EXERCISE BRIEF => Retype every line from the top of the entries down to the one with "2% Y: 3% K: 0% |", both included, and skip the pictures.

TASK INPUT =>
┌────────

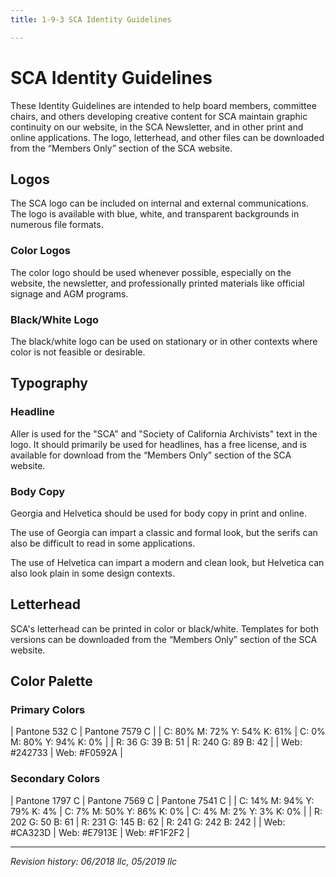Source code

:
 ```yaml
---
title: 1-9-3 SCA Identity Guidelines

---
```


# SCA Identity Guidelines

These Identity Guidelines are intended to help board members, committee chairs, and others developing creative content for SCA maintain graphic continuity on our website, in the SCA Newsletter, and in other print and online applications. The logo, letterhead, and other files can be downloaded from the “Members Only” section of the SCA website.

## Logos
The SCA logo can be included on internal and external communications. The logo is available with blue, white, and transparent backgrounds in numerous file formats.

### Color Logos
The color logo should be used whenever possible, especially on the website, the newsletter, and professionally printed materials like official signage and AGM programs.

### Black/White Logo
The black/white logo can be used on stationary or in other contexts where color is not feasible or desirable.

## Typography

### Headline
Aller is used for the "SCA" and "Society of California Archivists" text in the logo. It should primarily be used for headlines, has a free license, and is available for download from the “Members Only” section of the SCA website.

### Body Copy
Georgia and Helvetica should be used for body copy in print and online.

The use of Georgia can impart a classic and formal look, but the serifs can also be difficult to read in some applications.

The use of Helvetica can impart a modern and clean look, but Helvetica can also look plain in some design contexts.

## Letterhead
SCA's letterhead can be printed in color or black/white. Templates for both versions can be downloaded from the “Members Only” section of the SCA website.

## Color Palette

### Primary Colors

| Pantone 532 C               | Pantone 7579 C            |
| C: 80% M: 72% Y: 54% K: 61% | C: 0% M: 80% Y: 94% K: 0% |
| R: 36 G: 39 B: 51           | R: 240 G: 89 B: 42        |
| Web: #242733                | Web: #F0592A              |

### Secondary Colors

| Pantone 1797 C             | Pantone 7569 C            | Pantone 7541 C          |
| C: 14% M: 94% Y: 79% K: 4% | C: 7% M: 50% Y: 86% K: 0% | C: 4% M: 2% Y: 3% K: 0% |
| R: 202 G: 50 B: 61         | R: 231 G: 145 B: 62       | R: 241 G: 242 B: 242    |
| Web: #CA323D               | Web: #E7913E              | Web: #F1F2F2            |

***

_Revision history: 06/2018 llc, 05/2019 llc_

└────────

OUTPUT OF THE EXERCISE =>
Source code

:
 ```yaml
---
title: 1-9-3 SCA Identity Guidelines

---
```


# SCA Identity Guidelines

These Identity Guidelines are intended to help board members, committee chairs, and others developing creative content for SCA maintain graphic continuity on our website, in the SCA Newsletter, and in other print and online applications. The logo, letterhead, and other files can be downloaded from the “Members Only” section of the SCA website.

## Logos
The SCA logo can be included on internal and external communications. The logo is available with blue, white, and transparent backgrounds in numerous file formats.

### Color Logos
The color logo should be used whenever possible, especially on the website, the newsletter, and professionally printed materials like official signage and AGM programs.

### Black/White Logo
The black/white logo can be used on stationary or in other contexts where color is not feasible or desirable.

## Typography

### Headline
Aller is used for the "SCA" and "Society of California Archivists" text in the logo. It should primarily be used for headlines, has a free license, and is available for download from the “Members Only” section of the SCA website.

### Body Copy
Georgia and Helvetica should be used for body copy in print and online.

The use of Georgia can impart a classic and formal look, but the serifs can also be difficult to read in some applications.

The use of Helvetica can impart a modern and clean look, but Helvetica can also look plain in some design contexts.

## Letterhead
SCA's letterhead can be printed in color or black/white. Templates for both versions can be downloaded from the “Members Only” section of the SCA website.

## Color Palette

### Primary Colors

| Pantone 532 C               | Pantone 7579 C            |
| C: 80% M: 72% Y: 54% K: 61% | C: 0% M: 80% Y: 94% K: 0% |
| R: 36 G: 39 B: 51           | R: 240 G: 89 B: 42        |
| Web: #242733                | Web: #F0592A              |

### Secondary Colors

| Pantone 1797 C             | Pantone 7569 C            | Pantone 7541 C          |
| C: 14% M: 94% Y: 79% K: 4% | C: 7% M: 50% Y: 86% K: 0% | C: 4% M: 2% Y: 3% K: 0% |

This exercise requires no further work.